Listed records>
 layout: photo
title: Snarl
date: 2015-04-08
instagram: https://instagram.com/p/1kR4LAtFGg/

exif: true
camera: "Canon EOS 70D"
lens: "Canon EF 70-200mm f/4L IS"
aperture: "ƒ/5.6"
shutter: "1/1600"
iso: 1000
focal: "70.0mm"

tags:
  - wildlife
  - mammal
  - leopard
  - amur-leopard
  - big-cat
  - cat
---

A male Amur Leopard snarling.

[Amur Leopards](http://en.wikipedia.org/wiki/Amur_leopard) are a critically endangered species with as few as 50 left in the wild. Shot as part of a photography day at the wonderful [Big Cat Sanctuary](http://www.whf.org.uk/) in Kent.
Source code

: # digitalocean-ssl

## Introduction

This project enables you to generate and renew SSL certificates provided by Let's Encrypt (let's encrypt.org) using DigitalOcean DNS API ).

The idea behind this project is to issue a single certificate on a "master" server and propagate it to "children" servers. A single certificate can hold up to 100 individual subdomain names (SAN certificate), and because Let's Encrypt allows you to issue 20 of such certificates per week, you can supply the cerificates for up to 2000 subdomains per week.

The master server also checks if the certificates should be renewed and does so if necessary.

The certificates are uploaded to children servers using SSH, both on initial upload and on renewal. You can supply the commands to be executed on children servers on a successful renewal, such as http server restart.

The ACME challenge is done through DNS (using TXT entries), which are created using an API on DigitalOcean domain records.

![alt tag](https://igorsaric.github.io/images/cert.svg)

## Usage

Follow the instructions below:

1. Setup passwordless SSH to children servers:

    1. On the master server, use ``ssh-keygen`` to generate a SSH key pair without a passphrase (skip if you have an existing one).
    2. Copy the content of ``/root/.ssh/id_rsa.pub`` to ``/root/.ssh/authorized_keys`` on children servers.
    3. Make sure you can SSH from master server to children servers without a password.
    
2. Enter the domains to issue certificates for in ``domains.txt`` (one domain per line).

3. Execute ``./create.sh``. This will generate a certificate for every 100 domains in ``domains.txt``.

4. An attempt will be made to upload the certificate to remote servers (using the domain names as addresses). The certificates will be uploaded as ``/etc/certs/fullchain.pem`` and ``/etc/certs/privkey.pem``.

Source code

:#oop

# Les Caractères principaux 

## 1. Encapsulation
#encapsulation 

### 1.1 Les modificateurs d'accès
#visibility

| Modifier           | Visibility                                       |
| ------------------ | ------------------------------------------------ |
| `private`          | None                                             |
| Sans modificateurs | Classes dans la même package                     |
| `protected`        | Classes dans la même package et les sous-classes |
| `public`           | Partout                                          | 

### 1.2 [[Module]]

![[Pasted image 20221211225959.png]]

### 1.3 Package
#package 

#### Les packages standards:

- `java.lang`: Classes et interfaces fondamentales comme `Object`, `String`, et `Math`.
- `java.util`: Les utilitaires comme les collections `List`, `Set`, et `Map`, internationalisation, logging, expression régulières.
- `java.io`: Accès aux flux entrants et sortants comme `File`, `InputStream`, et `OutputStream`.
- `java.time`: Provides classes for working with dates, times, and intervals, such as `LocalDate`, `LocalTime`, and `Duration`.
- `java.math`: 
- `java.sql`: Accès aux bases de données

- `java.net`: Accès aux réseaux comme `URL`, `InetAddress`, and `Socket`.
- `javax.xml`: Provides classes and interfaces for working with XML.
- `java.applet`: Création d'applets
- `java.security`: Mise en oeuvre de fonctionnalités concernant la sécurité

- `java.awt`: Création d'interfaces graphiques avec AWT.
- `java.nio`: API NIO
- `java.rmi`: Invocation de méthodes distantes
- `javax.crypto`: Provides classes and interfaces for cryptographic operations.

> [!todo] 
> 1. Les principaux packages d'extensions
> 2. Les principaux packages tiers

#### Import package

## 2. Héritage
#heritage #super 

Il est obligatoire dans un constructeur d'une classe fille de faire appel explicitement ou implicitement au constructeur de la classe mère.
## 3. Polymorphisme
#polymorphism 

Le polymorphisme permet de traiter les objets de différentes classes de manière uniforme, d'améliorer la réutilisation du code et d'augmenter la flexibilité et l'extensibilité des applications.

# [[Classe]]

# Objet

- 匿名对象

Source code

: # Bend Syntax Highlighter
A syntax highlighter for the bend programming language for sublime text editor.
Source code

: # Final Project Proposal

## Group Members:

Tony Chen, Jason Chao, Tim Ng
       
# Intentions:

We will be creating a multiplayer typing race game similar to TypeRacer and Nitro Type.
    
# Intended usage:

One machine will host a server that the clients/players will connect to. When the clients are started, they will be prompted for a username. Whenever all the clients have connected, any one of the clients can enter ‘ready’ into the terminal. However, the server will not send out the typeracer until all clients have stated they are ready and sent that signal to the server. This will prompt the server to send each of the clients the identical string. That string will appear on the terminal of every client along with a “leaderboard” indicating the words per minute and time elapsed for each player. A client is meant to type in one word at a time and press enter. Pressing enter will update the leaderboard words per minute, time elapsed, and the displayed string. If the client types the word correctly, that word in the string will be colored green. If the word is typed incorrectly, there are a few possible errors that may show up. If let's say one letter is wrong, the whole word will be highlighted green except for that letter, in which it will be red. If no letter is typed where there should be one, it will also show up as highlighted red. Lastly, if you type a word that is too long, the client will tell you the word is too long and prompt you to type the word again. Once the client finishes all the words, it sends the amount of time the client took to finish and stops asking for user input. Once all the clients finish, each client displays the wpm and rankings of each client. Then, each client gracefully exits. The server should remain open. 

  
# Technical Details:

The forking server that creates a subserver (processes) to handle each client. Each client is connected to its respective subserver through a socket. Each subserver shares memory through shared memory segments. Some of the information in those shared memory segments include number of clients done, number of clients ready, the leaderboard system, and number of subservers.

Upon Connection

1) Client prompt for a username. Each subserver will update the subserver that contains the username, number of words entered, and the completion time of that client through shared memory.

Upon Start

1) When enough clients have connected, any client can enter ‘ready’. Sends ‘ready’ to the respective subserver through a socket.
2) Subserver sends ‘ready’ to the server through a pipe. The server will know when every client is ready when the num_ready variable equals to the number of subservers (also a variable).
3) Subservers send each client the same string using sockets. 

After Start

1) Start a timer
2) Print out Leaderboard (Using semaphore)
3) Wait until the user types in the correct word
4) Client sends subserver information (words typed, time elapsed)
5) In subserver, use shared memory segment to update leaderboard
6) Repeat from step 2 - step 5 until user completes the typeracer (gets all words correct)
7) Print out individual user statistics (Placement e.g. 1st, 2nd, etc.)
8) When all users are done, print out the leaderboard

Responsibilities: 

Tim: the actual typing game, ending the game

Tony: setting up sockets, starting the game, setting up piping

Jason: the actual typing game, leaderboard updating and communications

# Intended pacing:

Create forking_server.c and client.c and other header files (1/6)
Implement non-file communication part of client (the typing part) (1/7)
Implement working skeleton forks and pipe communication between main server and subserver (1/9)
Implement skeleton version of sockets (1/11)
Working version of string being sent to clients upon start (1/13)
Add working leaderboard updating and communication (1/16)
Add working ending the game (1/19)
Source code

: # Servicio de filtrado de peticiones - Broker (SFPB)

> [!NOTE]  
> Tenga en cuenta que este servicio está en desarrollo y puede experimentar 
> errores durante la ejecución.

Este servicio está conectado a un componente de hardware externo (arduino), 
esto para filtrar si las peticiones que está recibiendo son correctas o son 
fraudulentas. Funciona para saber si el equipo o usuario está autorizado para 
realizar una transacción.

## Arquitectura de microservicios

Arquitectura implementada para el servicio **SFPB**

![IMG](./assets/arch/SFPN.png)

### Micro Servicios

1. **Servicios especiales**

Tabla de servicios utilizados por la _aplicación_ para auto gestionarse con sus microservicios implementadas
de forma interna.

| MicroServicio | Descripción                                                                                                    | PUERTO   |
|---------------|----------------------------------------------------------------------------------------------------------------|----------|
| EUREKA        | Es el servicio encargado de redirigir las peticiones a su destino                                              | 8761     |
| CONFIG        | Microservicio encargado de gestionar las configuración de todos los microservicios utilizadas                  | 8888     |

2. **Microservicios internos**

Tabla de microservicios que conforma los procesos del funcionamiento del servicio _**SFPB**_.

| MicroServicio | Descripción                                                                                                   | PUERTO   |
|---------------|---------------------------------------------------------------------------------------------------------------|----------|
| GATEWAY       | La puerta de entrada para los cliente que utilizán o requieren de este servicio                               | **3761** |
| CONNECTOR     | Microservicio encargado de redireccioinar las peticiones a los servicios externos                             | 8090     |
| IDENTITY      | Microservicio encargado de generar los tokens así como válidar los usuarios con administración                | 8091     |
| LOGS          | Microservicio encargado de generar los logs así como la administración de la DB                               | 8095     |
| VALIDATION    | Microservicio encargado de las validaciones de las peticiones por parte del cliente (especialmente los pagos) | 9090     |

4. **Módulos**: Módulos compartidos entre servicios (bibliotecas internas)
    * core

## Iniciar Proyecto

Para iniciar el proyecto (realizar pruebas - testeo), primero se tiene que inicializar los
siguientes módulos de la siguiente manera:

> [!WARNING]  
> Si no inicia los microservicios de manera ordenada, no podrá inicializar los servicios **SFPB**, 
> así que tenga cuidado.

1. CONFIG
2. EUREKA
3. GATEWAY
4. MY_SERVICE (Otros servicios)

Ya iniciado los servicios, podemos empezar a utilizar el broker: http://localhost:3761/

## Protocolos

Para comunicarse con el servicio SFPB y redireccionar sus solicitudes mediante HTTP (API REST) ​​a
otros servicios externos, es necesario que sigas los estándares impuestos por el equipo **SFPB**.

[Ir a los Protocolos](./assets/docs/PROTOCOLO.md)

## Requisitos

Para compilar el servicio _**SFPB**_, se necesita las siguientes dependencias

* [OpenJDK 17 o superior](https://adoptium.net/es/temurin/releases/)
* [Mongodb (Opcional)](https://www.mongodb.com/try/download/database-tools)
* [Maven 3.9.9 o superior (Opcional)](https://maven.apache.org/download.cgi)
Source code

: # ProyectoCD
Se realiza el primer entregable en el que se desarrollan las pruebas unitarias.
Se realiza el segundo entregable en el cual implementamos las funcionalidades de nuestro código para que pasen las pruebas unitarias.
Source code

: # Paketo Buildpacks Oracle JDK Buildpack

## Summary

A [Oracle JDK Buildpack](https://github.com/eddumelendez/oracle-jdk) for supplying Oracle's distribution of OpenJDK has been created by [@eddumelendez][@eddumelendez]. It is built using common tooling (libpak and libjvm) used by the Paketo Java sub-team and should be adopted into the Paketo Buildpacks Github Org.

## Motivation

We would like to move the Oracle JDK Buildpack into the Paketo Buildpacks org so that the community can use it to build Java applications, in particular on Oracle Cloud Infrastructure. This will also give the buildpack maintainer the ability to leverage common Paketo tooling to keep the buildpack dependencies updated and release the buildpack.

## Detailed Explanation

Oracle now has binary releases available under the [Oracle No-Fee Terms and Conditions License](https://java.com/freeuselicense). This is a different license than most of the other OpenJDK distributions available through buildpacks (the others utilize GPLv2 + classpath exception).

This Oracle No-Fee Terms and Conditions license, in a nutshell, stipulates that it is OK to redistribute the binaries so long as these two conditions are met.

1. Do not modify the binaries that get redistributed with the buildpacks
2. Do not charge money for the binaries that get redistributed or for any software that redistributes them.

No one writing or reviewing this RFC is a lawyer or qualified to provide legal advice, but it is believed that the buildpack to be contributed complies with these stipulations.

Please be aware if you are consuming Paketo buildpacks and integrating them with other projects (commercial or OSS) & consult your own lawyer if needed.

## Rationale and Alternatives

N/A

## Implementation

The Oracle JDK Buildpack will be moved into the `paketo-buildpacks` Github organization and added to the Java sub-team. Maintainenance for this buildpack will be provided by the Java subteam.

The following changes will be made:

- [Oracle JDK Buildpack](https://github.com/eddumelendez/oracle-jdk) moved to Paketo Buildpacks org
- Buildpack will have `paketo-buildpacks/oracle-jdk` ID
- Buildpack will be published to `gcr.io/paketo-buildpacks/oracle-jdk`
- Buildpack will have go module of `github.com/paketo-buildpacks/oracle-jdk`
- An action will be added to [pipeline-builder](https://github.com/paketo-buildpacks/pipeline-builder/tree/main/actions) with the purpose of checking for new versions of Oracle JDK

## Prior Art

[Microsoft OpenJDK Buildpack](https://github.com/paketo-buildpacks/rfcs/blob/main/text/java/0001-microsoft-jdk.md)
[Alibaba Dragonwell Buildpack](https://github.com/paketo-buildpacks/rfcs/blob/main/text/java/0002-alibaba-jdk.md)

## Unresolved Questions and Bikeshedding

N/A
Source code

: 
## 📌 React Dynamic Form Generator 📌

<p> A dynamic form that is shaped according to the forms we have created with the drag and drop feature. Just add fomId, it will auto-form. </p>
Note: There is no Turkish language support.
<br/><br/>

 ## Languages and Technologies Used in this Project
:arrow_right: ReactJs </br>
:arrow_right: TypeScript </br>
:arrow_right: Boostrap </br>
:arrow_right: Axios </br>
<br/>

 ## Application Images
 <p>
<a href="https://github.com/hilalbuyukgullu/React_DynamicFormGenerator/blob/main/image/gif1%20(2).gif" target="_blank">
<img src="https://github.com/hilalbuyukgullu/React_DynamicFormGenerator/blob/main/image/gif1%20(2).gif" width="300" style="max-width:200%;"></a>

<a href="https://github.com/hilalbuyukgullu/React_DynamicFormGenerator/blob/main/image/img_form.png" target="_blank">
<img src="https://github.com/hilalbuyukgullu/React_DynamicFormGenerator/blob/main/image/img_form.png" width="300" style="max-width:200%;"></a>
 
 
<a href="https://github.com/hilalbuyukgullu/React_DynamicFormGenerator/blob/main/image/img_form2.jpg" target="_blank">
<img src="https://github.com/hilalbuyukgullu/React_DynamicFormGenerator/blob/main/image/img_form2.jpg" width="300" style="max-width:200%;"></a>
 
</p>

Assignment> Output the data exactly, from the first line through the line that holds "1. On the master", so that no later line appears.

Written reply>
 layout: photo
title: Snarl
date: 2015-04-08
instagram: https://instagram.com/p/1kR4LAtFGg/

exif: true
camera: "Canon EOS 70D"
lens: "Canon EF 70-200mm f/4L IS"
aperture: "ƒ/5.6"
shutter: "1/1600"
iso: 1000
focal: "70.0mm"

tags:
  - wildlife
  - mammal
  - leopard
  - amur-leopard
  - big-cat
  - cat
---

A male Amur Leopard snarling.

[Amur Leopards](http://en.wikipedia.org/wiki/Amur_leopard) are a critically endangered species with as few as 50 left in the wild. Shot as part of a photography day at the wonderful [Big Cat Sanctuary](http://www.whf.org.uk/) in Kent.
Source code

: # digitalocean-ssl

## Introduction

This project enables you to generate and renew SSL certificates provided by Let's Encrypt (let's encrypt.org) using DigitalOcean DNS API ).

The idea behind this project is to issue a single certificate on a "master" server and propagate it to "children" servers. A single certificate can hold up to 100 individual subdomain names (SAN certificate), and because Let's Encrypt allows you to issue 20 of such certificates per week, you can supply the cerificates for up to 2000 subdomains per week.

The master server also checks if the certificates should be renewed and does so if necessary.

The certificates are uploaded to children servers using SSH, both on initial upload and on renewal. You can supply the commands to be executed on children servers on a successful renewal, such as http server restart.

The ACME challenge is done through DNS (using TXT entries), which are created using an API on DigitalOcean domain records.

![alt tag](https://igorsaric.github.io/images/cert.svg)

## Usage

Follow the instructions below:

1. Setup passwordless SSH to children servers:

    1. On the master server, use ``ssh-keygen`` to generate a SSH key pair without a passphrase (skip if you have an existing one).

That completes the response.